The origins of UNSEAMING: a guest post at The Review Review

/ Monday, November 24th, 2014 / No Comments »

RRlogioSo, the successive obligational pile-ons of preparing for the 2014 World Fantasy Convention, then attending said convention (with the whirlwind of first meetings and reunions that entailed), then catching up on unfinished tasks afterward (which, actually, I still haven’t quite managed) all mean that I’ve fallen way behind on sharing news of things.

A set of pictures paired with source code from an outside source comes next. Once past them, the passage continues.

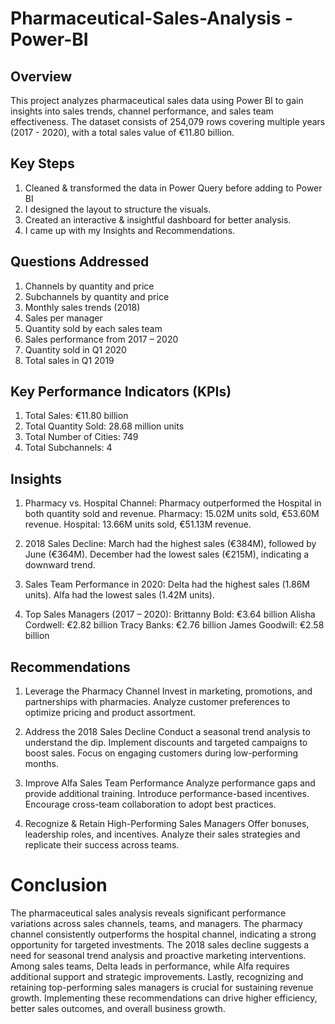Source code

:# Pharmaceutical-Sales-Analysis - Power-BI

## Overview
This project analyzes pharmaceutical sales data using Power BI to gain insights into sales trends, channel performance, and sales team effectiveness. 
The dataset consists of 254,079 rows covering multiple years (2017 - 2020), with a total sales value of €11.80 billion.

## Key Steps
1. Cleaned & transformed the data in Power Query before adding to Power BI
2. I designed the layout to structure the visuals.
3. Created an interactive & insightful dashboard for better analysis.
4. I came up with my Insights and Recommendations.

## Questions Addressed
1. Channels by quantity and price
2. Subchannels by quantity and price
3. Monthly sales trends (2018)
4. Sales per manager
5. Quantity sold by each sales team
6. Sales performance from 2017 – 2020
7. Quantity sold in Q1 2020
8. Total sales in Q1 2019

## Key Performance Indicators (KPIs)
1. Total Sales: €11.80 billion
2. Total Quantity Sold: 28.68 million units
3. Total Number of Cities: 749
4. Total Subchannels: 4

## Insights
1. Pharmacy vs. Hospital Channel:
Pharmacy outperformed the Hospital in both quantity sold and revenue.
Pharmacy: 15.02M units sold, €53.60M revenue.
Hospital: 13.66M units sold, €51.13M revenue.

2. 2018 Sales Decline:
March had the highest sales (€384M), followed by June (€364M).
December had the lowest sales (€215M), indicating a downward trend.

3. Sales Team Performance in 2020:
Delta had the highest sales (1.86M units).
Alfa had the lowest sales (1.42M units).

4. Top Sales Managers (2017 – 2020):
Brittanny Bold: €3.64 billion
Alisha Cordwell: €2.82 billion
Tracy Banks: €2.76 billion
James Goodwill: €2.58 billion

## Recommendations
1. Leverage the Pharmacy Channel
Invest in marketing, promotions, and partnerships with pharmacies.
Analyze customer preferences to optimize pricing and product assortment.

2. Address the 2018 Sales Decline
Conduct a seasonal trend analysis to understand the dip.
Implement discounts and targeted campaigns to boost sales.
Focus on engaging customers during low-performing months.

3. Improve Alfa Sales Team Performance
Analyze performance gaps and provide additional training.
Introduce performance-based incentives.
Encourage cross-team collaboration to adopt best practices.

4. Recognize & Retain High-Performing Sales Managers
Offer bonuses, leadership roles, and incentives.
Analyze their sales strategies and replicate their success across teams.

# Conclusion

The pharmaceutical sales analysis reveals significant performance variations across sales channels, teams, and managers. The pharmacy channel consistently outperforms the 
hospital channel, indicating a strong opportunity for targeted investments. The 2018 sales decline suggests a need for seasonal trend analysis and proactive marketing 
interventions. Among sales teams, Delta leads in performance, while Alfa requires additional support and strategic improvements. Lastly, recognizing and retaining 
top-performing sales managers is crucial for sustaining revenue growth. Implementing these recommendations can drive higher efficiency, better sales outcomes, and overall 
business growth.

Luckily most everything is relatively evergreen.
The Review Review, a site devoted to reviews of literary journals, graciously allowed me to write a second guest post for their “Publishing Tips” column. “The Oasis and the Mirage: Adventures in Fiction Publishing” uses the Publishers Weekly starred review of Unseaming as a jumping off point for talking about how bloody hard it was to get each of the individual stories, then the book itself, into print.
My reason for doing this comes from my feeling that all the chirpy little “here’s some writing tips, and by the way, here’s how you cope with a rejection letter” articles out there don’t do much at all to prepare an aspiring writer for what’s really in store for them if they’re foolhardy enough to pursue writing as a long-term career. As I phrased it in the essay:

Reflecting on this review got me to thinking about the years-long ordeal that culminated in the making of this book: not a glamorous epic quest but a black comedy of repeated frustration and failure. Which led me to come up with this post, which isn’t so much about how the sausage gets made as it is about how the sausage gets contaminated and you still have to survive eating it. There’s another post on The Review Review about surviving rejection. Folks, rejection is just the first trap in the maze.

My thanks to Alicia Cole for lending me soapbox space once again (the first post I wrote for her, “On Crowdfunding, Paying Writers, and the Shift to Digital: An Editor Tells His Story,” is here), to Anita, Shveta Thakrar and Virginia Mohlere for helping me assemble these thoughts, and to Nick Mamatas for providing a rhetorical model I could work from, heh.